St. John's Law Student

American Bankruptcy Institute Law Review Staff

 

A union has "exclusive statutory authority" to represent its members.[1] In exercising its exclusive right, a union has a duty to fairly represent its members.[2]  The duty of fair representation is breached when a union's conduct is found to be arbitrary, discriminatory or in bad faith.[3] In Demetris v.
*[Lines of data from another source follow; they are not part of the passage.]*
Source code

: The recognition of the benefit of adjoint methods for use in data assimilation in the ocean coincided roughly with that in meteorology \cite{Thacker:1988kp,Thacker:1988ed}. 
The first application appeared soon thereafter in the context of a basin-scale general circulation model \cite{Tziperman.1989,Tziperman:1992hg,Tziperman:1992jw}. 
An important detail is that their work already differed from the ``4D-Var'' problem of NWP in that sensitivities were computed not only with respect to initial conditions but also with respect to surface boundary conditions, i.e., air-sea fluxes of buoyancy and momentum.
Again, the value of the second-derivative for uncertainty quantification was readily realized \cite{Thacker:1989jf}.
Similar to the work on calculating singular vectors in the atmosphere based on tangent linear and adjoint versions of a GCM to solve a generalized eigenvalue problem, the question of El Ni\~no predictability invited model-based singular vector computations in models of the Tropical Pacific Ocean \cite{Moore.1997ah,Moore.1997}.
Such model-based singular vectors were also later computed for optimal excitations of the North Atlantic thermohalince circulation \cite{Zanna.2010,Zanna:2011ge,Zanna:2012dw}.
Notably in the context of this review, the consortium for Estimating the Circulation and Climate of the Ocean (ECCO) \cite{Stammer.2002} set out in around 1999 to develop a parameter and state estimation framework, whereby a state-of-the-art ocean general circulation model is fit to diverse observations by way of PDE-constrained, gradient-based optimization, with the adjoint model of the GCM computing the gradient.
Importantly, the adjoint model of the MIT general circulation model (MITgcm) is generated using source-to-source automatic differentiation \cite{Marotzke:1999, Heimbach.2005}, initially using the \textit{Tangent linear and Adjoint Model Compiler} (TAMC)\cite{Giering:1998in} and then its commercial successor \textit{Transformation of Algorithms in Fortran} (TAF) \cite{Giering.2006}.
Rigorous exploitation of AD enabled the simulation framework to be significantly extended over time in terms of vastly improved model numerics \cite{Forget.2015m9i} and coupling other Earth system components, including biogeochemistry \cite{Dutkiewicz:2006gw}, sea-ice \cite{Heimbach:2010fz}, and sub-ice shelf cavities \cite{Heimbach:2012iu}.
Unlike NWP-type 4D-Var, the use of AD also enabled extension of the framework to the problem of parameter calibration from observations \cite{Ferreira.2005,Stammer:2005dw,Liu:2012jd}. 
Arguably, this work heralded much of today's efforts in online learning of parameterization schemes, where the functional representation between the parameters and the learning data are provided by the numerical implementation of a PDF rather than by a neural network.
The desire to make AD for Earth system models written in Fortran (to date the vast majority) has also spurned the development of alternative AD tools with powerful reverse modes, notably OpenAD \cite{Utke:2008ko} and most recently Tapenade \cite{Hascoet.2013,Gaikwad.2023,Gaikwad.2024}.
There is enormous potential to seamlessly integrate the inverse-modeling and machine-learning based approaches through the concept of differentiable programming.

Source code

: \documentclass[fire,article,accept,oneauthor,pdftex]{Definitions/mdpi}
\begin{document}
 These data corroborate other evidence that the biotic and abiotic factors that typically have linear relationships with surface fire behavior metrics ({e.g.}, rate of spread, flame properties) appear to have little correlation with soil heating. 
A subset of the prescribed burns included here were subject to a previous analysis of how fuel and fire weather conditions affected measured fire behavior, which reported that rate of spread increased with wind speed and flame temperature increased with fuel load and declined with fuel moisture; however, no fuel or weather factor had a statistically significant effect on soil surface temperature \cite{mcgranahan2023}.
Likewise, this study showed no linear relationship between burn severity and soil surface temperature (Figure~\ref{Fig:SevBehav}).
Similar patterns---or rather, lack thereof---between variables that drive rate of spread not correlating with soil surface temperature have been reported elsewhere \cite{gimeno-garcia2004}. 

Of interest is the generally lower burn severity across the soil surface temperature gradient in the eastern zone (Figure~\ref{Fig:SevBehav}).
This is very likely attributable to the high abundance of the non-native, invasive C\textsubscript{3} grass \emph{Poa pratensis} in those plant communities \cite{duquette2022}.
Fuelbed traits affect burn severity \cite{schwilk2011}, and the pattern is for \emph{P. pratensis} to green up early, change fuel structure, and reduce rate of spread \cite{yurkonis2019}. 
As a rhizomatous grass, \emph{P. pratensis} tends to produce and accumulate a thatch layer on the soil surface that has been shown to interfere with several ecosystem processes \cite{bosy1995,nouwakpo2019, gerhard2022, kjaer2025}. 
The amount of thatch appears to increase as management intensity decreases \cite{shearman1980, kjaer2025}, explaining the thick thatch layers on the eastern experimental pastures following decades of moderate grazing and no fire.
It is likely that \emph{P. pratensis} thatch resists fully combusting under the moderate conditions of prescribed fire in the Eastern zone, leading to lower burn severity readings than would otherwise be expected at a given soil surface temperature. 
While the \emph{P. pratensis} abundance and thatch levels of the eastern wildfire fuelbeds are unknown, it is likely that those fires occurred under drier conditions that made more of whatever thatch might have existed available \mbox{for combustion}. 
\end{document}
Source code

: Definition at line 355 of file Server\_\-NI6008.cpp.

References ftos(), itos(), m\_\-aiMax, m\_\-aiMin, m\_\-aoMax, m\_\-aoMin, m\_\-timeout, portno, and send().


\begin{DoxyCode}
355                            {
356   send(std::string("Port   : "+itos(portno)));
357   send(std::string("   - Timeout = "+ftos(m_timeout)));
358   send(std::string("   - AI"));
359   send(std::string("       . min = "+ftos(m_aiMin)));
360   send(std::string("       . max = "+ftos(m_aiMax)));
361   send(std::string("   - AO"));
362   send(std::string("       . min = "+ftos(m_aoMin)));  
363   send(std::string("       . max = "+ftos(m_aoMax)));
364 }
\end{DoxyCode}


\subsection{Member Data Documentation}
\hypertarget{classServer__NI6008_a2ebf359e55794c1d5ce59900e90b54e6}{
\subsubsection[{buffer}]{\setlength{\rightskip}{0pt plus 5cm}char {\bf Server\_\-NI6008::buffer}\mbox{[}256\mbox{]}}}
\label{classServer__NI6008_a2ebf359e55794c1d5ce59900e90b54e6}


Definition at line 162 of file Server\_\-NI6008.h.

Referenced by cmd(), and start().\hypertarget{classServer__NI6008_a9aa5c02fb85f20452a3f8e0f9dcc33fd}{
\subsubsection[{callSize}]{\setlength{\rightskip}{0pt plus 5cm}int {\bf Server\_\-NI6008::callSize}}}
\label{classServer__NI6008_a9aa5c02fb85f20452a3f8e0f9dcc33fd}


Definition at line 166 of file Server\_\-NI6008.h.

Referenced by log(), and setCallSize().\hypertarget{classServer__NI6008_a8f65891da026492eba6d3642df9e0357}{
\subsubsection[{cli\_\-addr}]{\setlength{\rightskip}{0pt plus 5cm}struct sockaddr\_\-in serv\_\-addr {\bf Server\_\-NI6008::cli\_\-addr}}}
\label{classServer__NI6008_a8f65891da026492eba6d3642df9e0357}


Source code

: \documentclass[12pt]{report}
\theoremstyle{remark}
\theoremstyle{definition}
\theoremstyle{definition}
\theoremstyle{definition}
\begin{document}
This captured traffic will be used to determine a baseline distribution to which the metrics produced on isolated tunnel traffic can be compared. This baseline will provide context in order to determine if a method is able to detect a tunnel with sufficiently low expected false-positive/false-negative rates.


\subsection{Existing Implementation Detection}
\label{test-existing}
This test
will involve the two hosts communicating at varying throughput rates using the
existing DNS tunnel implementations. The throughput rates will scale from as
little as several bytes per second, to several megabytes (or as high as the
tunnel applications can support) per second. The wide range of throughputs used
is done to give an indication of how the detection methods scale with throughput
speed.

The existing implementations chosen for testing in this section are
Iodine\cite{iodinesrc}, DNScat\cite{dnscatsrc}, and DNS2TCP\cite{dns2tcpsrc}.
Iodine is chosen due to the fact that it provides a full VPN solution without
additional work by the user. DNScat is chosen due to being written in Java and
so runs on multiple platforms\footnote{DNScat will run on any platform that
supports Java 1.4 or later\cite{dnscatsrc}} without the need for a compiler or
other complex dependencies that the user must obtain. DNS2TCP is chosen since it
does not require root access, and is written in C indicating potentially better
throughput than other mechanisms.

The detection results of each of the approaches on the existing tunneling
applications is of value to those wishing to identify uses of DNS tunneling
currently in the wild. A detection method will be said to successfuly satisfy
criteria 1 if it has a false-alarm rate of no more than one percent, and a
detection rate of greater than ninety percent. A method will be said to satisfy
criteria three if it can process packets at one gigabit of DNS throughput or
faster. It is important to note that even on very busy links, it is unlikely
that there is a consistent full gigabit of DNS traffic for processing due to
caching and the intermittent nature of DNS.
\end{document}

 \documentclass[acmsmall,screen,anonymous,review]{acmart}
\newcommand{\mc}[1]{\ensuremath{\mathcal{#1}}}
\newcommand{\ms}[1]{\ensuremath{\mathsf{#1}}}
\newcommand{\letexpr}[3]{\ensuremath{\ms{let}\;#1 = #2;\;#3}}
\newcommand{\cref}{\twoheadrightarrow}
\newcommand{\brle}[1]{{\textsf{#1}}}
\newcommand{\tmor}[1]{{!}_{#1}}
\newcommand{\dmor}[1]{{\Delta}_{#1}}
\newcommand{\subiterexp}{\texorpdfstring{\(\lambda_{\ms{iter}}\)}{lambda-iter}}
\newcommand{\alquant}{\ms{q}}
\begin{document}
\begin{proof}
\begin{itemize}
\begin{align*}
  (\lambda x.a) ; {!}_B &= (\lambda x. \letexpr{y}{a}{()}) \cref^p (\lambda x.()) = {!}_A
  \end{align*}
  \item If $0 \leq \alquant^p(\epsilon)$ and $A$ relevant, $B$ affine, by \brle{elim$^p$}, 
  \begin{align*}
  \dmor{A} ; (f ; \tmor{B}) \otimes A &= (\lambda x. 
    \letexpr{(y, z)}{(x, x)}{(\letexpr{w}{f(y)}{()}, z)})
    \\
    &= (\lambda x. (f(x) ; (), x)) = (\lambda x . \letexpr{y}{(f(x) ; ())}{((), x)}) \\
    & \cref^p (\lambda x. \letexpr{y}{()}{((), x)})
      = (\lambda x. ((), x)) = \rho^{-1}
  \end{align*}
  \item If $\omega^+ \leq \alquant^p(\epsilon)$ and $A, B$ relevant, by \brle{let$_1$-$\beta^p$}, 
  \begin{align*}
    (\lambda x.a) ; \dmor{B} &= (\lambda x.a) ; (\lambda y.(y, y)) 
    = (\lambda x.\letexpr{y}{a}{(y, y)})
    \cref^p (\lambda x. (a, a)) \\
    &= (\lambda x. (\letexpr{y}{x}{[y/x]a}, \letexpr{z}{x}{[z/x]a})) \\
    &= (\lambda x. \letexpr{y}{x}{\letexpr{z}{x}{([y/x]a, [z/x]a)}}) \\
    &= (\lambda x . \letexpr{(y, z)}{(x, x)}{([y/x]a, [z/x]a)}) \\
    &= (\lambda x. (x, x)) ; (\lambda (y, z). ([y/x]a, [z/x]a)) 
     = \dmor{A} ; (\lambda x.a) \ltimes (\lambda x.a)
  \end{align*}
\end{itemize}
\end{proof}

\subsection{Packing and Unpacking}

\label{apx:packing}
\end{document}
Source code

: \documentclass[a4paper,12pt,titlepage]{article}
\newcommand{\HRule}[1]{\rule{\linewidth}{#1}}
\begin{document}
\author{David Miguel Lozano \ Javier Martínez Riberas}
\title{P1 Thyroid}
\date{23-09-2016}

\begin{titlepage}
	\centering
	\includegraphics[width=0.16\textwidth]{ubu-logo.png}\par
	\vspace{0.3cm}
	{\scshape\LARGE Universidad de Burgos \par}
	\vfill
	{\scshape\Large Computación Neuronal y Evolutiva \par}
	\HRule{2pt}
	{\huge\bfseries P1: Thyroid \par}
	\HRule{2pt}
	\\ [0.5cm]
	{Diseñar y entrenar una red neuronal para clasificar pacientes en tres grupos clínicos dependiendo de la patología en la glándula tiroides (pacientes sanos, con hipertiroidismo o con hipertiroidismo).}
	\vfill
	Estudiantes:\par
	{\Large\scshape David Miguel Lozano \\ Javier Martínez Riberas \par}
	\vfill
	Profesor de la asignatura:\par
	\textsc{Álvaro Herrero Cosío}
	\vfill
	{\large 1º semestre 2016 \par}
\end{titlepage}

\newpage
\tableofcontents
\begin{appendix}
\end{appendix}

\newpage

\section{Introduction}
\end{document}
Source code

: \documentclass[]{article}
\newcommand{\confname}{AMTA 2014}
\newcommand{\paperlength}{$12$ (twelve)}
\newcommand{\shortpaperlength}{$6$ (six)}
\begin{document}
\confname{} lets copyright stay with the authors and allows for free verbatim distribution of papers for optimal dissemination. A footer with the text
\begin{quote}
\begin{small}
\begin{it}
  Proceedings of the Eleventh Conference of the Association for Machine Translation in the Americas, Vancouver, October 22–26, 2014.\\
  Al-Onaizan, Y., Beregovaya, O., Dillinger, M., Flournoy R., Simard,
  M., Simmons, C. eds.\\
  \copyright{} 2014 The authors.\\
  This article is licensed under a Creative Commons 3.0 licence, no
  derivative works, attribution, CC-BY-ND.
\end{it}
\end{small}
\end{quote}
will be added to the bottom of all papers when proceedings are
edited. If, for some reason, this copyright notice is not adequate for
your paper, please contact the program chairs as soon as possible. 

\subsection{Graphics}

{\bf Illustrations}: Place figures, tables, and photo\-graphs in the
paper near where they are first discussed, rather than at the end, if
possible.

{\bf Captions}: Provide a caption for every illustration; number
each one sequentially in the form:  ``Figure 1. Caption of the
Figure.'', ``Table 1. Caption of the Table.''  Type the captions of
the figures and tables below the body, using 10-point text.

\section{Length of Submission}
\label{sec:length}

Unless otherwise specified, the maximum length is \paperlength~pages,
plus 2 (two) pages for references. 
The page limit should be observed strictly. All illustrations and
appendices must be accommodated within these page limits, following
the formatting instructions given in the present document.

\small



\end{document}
Local 514, Transport Workers Union of America, senior union members (the "Retirees") were not explicitly informed by their union that they would not receive a share of equity they would have otherwise been entitled to if they took advantage of the new bargaining agreement’s “Early Separation” program.[5]  The Retirees brought suit against their union alleging breach of the duty of fair representation.[5]  The Ninth Circuit held that the union did not breach its duty of fair representation because its conduct was not arbitrary, discriminatory or done in bad faith.[6]  

American Airlines ("American") filed a petition for relief under Chapter 11 of the Bankruptcy Code and as part of its reorganization, American negotiated the collective bargaining agreement with the Transport Workers Union of America, AFL-CIO ("TWU").[7]  The new agreement allowed TWU a 4.8% total stake of American's equity to be distributed among the union members.[8]  TWU and American also agreed upon an "Early Separation" program that allowed senior TWU members to voluntarily leave American in exchange for lump sum cash payments in addition to severance pay, unused vacation pay and an additional two-weeks' compensation.[9]  The negotiated agreement awarded a share of equity to members employed at American but excluded members who took advantage of the "Early Separation" Program from receiving their otherwise entitled equity.[10]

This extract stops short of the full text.